* WHAT TO PRODUCE: Please filter the data down to the lines that include the word "handling" and copy them.

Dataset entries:

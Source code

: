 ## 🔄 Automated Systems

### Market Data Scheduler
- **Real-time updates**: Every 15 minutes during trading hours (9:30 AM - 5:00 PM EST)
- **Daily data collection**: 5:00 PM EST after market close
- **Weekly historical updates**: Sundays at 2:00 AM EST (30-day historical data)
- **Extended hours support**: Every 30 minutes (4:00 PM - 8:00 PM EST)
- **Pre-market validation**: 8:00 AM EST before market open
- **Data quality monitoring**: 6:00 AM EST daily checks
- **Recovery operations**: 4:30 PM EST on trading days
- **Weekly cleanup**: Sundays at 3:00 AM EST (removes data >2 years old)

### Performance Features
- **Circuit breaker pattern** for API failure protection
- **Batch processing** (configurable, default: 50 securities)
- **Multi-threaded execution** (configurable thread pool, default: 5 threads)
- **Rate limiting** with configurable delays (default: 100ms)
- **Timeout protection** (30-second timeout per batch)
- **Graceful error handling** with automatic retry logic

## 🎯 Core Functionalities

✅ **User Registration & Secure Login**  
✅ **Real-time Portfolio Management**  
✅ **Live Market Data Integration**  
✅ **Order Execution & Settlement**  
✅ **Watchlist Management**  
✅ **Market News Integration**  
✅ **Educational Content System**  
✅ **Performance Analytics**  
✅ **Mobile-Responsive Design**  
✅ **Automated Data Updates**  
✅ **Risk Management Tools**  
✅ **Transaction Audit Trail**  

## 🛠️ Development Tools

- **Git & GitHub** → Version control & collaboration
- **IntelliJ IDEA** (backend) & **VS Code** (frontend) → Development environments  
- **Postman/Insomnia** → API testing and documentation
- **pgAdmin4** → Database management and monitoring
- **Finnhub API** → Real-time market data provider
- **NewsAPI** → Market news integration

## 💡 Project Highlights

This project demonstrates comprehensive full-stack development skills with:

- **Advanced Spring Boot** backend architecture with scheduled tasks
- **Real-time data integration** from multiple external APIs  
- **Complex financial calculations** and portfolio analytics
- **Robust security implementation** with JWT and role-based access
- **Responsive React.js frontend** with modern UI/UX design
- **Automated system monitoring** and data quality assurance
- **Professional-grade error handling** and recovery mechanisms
* * *
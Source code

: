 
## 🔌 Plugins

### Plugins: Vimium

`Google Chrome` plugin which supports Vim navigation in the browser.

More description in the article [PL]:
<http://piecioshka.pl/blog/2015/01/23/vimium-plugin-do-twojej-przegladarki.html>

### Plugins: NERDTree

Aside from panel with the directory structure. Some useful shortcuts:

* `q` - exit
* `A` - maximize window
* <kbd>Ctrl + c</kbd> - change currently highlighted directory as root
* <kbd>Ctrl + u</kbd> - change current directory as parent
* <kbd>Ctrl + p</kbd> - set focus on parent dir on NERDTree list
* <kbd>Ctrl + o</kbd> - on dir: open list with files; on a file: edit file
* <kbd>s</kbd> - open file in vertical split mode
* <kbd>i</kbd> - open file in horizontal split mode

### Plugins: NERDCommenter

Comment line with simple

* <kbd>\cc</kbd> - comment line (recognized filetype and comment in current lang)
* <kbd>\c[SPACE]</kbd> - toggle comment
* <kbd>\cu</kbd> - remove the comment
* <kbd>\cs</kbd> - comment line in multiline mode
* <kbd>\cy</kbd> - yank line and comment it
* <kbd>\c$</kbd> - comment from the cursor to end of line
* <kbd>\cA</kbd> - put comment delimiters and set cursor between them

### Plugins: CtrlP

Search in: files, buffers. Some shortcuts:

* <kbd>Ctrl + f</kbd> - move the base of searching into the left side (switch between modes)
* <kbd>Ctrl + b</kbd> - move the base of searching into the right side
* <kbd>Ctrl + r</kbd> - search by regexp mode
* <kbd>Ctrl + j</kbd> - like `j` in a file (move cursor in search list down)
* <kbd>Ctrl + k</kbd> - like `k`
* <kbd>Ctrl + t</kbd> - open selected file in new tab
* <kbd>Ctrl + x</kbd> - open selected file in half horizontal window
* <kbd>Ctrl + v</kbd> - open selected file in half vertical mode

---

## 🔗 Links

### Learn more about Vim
...
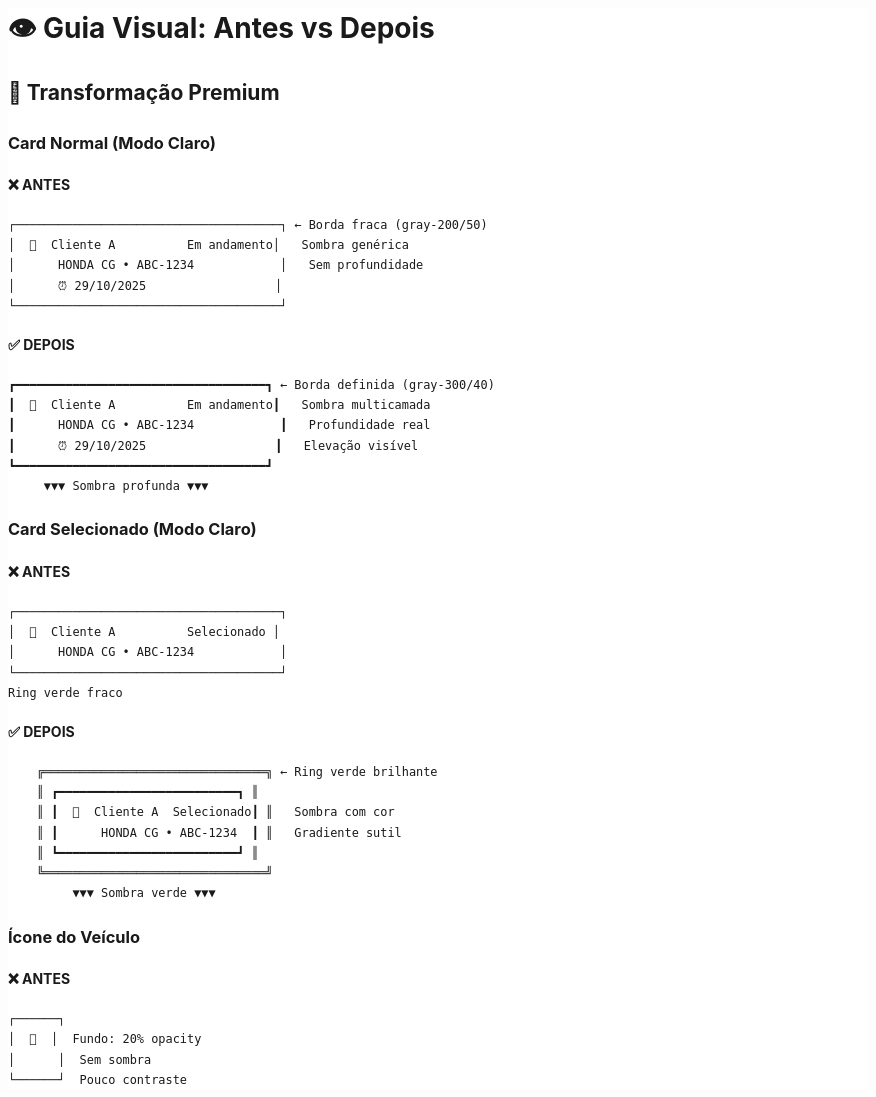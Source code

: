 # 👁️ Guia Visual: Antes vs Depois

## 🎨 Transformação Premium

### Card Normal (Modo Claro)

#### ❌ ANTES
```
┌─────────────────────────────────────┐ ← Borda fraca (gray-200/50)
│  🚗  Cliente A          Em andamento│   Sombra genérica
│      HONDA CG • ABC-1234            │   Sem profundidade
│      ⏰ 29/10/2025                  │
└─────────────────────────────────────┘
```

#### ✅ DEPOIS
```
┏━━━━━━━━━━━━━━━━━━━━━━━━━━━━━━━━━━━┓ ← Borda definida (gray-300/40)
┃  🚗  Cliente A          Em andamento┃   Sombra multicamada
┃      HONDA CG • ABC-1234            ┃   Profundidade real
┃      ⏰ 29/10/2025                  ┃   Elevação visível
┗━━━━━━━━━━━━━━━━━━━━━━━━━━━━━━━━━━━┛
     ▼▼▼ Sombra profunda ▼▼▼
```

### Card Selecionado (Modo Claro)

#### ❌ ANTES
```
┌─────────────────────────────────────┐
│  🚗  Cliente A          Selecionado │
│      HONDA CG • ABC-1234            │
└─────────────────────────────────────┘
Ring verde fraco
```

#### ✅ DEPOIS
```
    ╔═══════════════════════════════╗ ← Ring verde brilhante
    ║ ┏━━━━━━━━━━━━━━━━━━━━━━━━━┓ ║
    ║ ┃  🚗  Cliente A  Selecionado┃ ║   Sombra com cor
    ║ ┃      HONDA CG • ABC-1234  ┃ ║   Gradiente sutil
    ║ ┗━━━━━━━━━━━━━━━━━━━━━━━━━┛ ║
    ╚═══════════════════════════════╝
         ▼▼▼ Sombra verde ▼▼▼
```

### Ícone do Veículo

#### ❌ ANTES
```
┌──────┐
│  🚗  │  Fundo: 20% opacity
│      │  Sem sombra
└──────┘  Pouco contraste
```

* RESULT:
- **Graceful error handling** with automatic retry logic
- **Professional-grade error handling** and recovery mechanisms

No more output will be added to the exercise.